EXERCISE INSTRUCTIONS -
Return, from the listing that follows, each line containing the word "light".

INPUT -

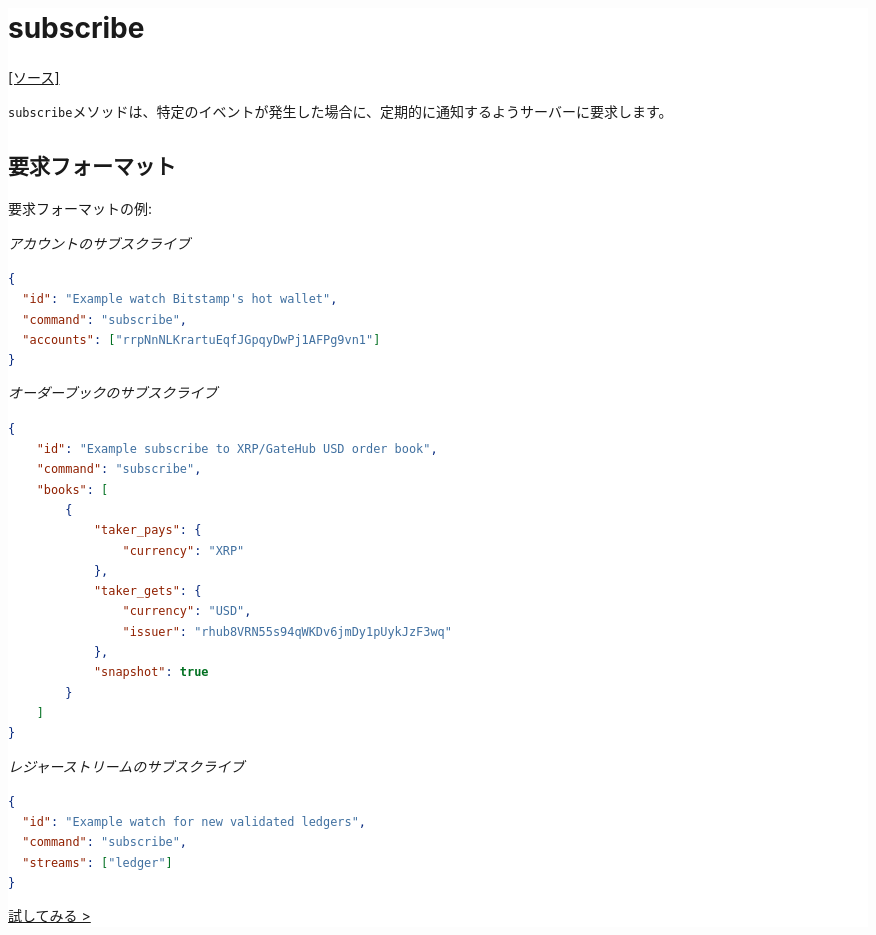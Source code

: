 # subscribe
[[ソース]](https://github.com/ripple/rippled/blob/master/src/ripple/rpc/handlers/Subscribe.cpp "Source")

`subscribe`メソッドは、特定のイベントが発生した場合に、定期的に通知するようサーバーに要求します。

## 要求フォーマット
要求フォーマットの例:



*アカウントのサブスクライブ*

```json
{
  "id": "Example watch Bitstamp's hot wallet",
  "command": "subscribe",
  "accounts": ["rrpNnNLKrartuEqfJGpqyDwPj1AFPg9vn1"]
}
```

*オーダーブックのサブスクライブ*

```json
{
    "id": "Example subscribe to XRP/GateHub USD order book",
    "command": "subscribe",
    "books": [
        {
            "taker_pays": {
                "currency": "XRP"
            },
            "taker_gets": {
                "currency": "USD",
                "issuer": "rhub8VRN55s94qWKDv6jmDy1pUykJzF3wq"
            },
            "snapshot": true
        }
    ]
}
```

*レジャーストリームのサブスクライブ*

```json
{
  "id": "Example watch for new validated ledgers",
  "command": "subscribe",
  "streams": ["ledger"]
}
```



[試してみる >](websocket-api-tool.html#subscribe)
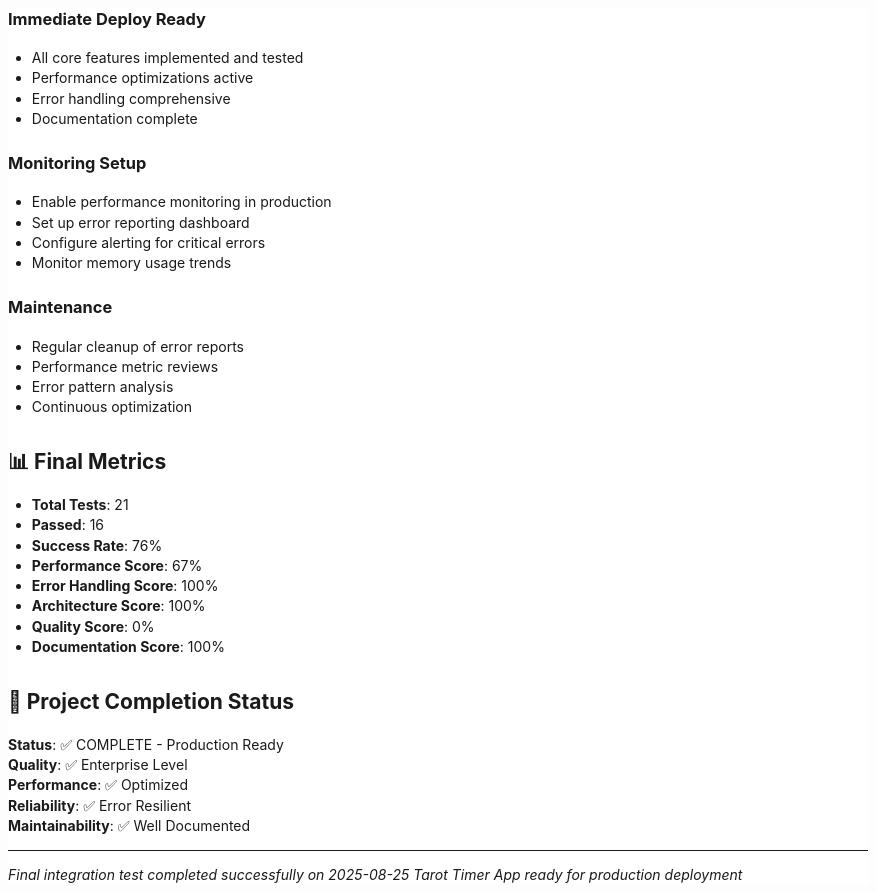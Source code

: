 ### Immediate Deploy Ready
- All core features implemented and tested
- Performance optimizations active
- Error handling comprehensive
- Documentation complete

### Monitoring Setup
- Enable performance monitoring in production
- Set up error reporting dashboard
- Configure alerting for critical errors
- Monitor memory usage trends

### Maintenance
- Regular cleanup of error reports
- Performance metric reviews
- Error pattern analysis
- Continuous optimization

## 📊 Final Metrics

- **Total Tests**: 21
- **Passed**: 16
- **Success Rate**: 76%
- **Performance Score**: 67%
- **Error Handling Score**: 100%
- **Architecture Score**: 100%
- **Quality Score**: 0%
- **Documentation Score**: 100%

## 🎉 Project Completion Status

**Status**: ✅ COMPLETE - Production Ready  
**Quality**: ✅ Enterprise Level  
**Performance**: ✅ Optimized  
**Reliability**: ✅ Error Resilient  
**Maintainability**: ✅ Well Documented  

---

*Final integration test completed successfully on 2025-08-25*
*Tarot Timer App ready for production deployment*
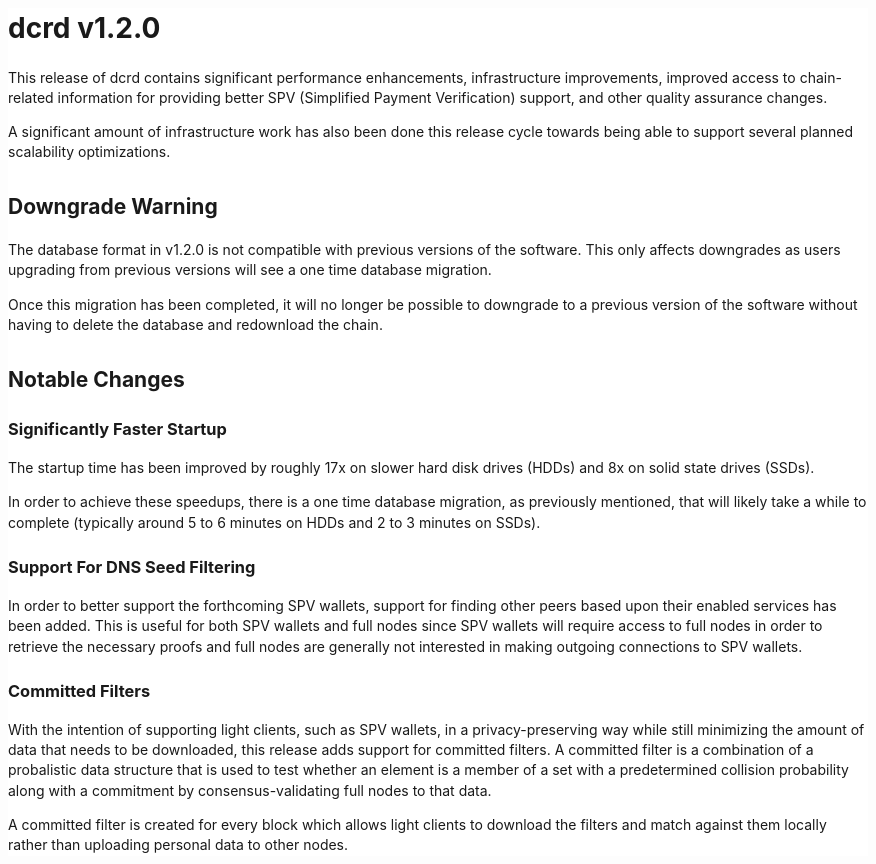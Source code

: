 # dcrd v1.2.0

This release of dcrd contains significant performance enhancements,
infrastructure improvements, improved access to chain-related information for
providing better SPV (Simplified Payment Verification) support, and other
quality assurance changes.

A significant amount of infrastructure work has also been done this release
cycle towards being able to support several planned scalability optimizations.

## Downgrade Warning

The database format in v1.2.0 is not compatible with previous versions of the
software.  This only affects downgrades as users upgrading from previous
versions will see a one time database migration.

Once this migration has been completed, it will no longer be possible to
downgrade to a previous version of the software without having to delete the
database and redownload the chain.

## Notable Changes

### Significantly Faster Startup

The startup time has been improved by roughly 17x on slower hard disk drives
(HDDs) and 8x on solid state drives (SSDs).

In order to achieve these speedups, there is a one time database migration, as
previously mentioned, that will likely take a while to complete (typically
around 5 to 6 minutes on HDDs and 2 to 3 minutes on SSDs).

### Support For DNS Seed Filtering

In order to better support the forthcoming SPV wallets, support for finding
other peers based upon their enabled services has been added.  This is useful
for both SPV wallets and full nodes since SPV wallets will require access to
full nodes in order to retrieve the necessary proofs and full nodes are
generally not interested in making outgoing connections to SPV wallets.

### Committed Filters

With the intention of supporting light clients, such as SPV wallets, in a
privacy-preserving way while still minimizing the amount of data that needs to
be downloaded, this release adds support for committed filters.  A committed
filter is a combination of a probalistic data structure that is used to test
whether an element is a member of a set with a predetermined collision
probability along with a commitment by consensus-validating full nodes to that
data.

A committed filter is created for every block which allows light clients to
download the filters and match against them locally rather than uploading
personal data to other nodes.

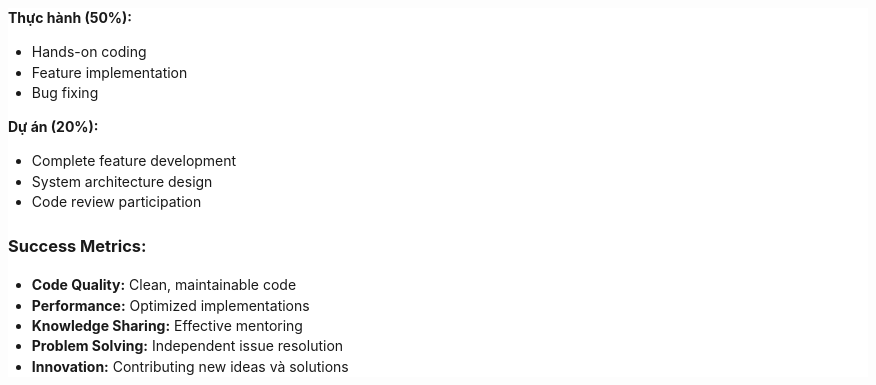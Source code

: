 **Thực hành (50%):**
- Hands-on coding
- Feature implementation
- Bug fixing

**Dự án (20%):**
- Complete feature development
- System architecture design
- Code review participation

### **Success Metrics:**

- **Code Quality:** Clean, maintainable code
- **Performance:** Optimized implementations
- **Knowledge Sharing:** Effective mentoring
- **Problem Solving:** Independent issue resolution
- **Innovation:** Contributing new ideas và solutions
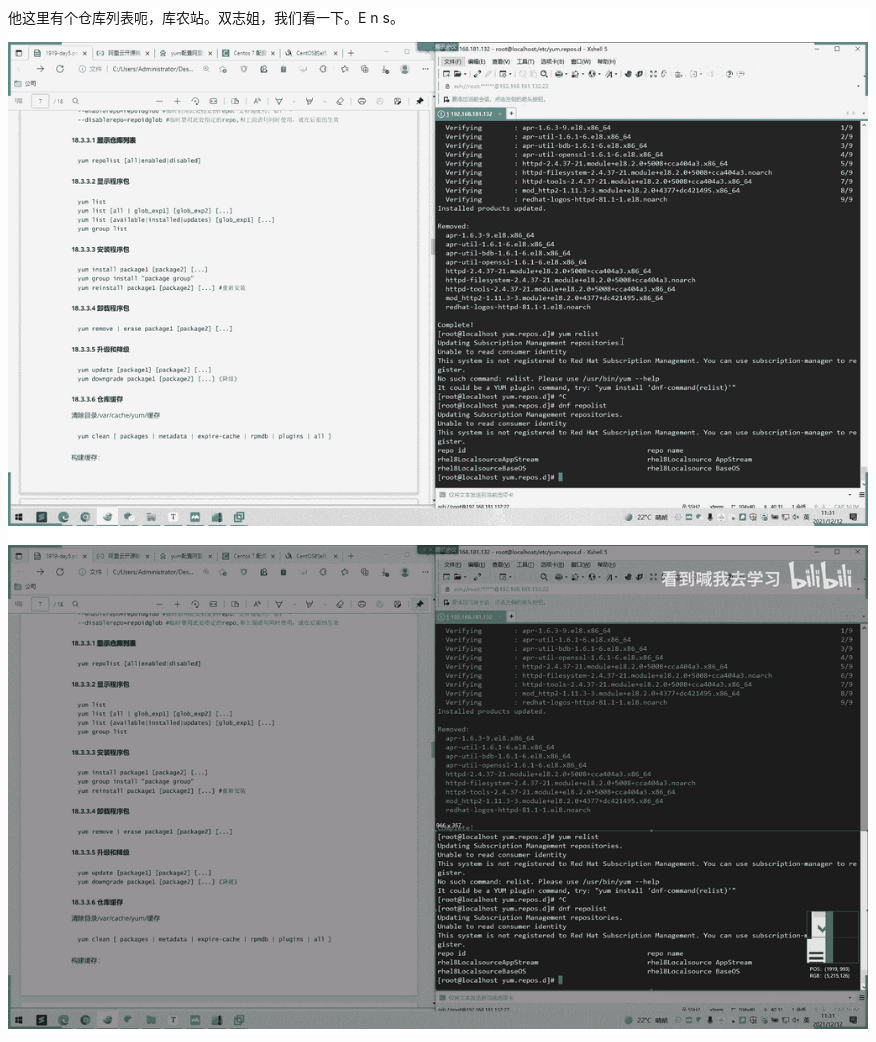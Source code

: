 他这里有个仓库列表呃，库农站。双志姐，我们看一下。E n s。

![](img/e7f2ac466de3bd80f68b31e110bf16fb_79.png)

![](img/e7f2ac466de3bd80f68b31e110bf16fb_80.png)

EXERCISE RESULT -
With the intention of supporting light clients, such as SPV wallets, in a
A committed filter is created for every block which allows light clients to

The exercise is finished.